It was the pronunciation guide you put in parentheses (roedkaal) that my mind pronounced roadkill and sitting next to the word armadillo the association was fixed.

It reminds me of shopping at SavALot and buying Dr. Poop soda.  I read it that way once, now it always looks that way (Dr. Pop).


----------



## taxlady (Dec 17, 2010)

Zhizara said:


> It was the pronunciation guide you put in parentheses (roedkaal) that my mind pronounced roadkill and sitting next to the word armadillo the association was fixed.
> 
> It reminds me of shopping at SavALot and buying Dr. Poop soda.  I read it that way once, now it always looks that way (Dr.
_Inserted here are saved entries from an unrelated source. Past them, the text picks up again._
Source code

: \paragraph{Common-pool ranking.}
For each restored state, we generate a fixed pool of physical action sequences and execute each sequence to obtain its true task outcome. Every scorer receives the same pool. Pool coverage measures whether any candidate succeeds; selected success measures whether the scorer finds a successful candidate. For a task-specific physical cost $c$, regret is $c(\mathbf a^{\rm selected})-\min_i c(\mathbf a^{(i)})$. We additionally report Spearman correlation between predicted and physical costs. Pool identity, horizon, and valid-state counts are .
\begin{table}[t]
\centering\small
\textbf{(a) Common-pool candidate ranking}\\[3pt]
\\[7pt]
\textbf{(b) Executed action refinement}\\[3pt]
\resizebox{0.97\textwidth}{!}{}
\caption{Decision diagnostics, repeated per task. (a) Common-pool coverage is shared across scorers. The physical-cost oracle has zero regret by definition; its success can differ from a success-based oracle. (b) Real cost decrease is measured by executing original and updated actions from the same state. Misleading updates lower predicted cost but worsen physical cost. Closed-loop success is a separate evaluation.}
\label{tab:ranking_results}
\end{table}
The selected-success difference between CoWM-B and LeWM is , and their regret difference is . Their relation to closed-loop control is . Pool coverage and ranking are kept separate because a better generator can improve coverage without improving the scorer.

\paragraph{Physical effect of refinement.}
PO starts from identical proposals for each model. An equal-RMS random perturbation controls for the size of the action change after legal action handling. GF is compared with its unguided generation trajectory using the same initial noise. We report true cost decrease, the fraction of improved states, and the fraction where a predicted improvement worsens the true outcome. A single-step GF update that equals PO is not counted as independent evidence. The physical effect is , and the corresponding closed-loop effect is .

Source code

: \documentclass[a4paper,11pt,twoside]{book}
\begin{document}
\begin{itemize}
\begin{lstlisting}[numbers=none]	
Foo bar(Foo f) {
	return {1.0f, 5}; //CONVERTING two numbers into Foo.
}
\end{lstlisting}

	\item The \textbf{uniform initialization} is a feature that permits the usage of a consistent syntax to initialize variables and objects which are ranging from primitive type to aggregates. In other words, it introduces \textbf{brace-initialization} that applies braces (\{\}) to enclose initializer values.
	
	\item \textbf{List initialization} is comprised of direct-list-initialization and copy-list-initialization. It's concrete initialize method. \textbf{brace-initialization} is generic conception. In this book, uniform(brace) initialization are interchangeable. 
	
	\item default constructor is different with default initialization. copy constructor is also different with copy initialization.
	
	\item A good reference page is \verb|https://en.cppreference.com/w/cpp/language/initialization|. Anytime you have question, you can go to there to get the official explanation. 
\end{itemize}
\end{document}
Pop).



That wasn't a pronunciation guide  It was an alternative spelling - the way a Dane would write it when he doesn't have access to the three extra vowels at the end of the Danish alphabet.


----------



## Zhizara (Dec 17, 2010)




----------



## menumaker (Jul 5, 2014)

Well guys, I'm really pleased that I posed the original ISO for Spatzle because I have learned  new recipes, names for an otherwise familiar ingredient ( red cabbage) and a good laugh into the bargain. I serve mine with Venison as well as goose and duck and flavor it with a little cinnamon and nutmeg. I also make a big batch for Christmas, portion it up and freeze to bring out when i need it So, a big Thanks to you all. I hope you enjoyed your 4th July. We did, it's my husband's birthday!! We had a good lunch out, came home and chilled.


----------



## CWS4322 (Jul 5, 2014)

I think each Scandinavian country has a version of this. The Norwegian version uses red wine. The German version (okay, not Scandinavian) includes caraway seeds. One thing I've learned, omitting the red currant jelly is not acceptable. Although, one year at Christmas I used chokecherry jelly and that worked, another time I used highbush cranberry jelly. I have a head of red cabbage...maybe I should turn it into rødkål today...


----------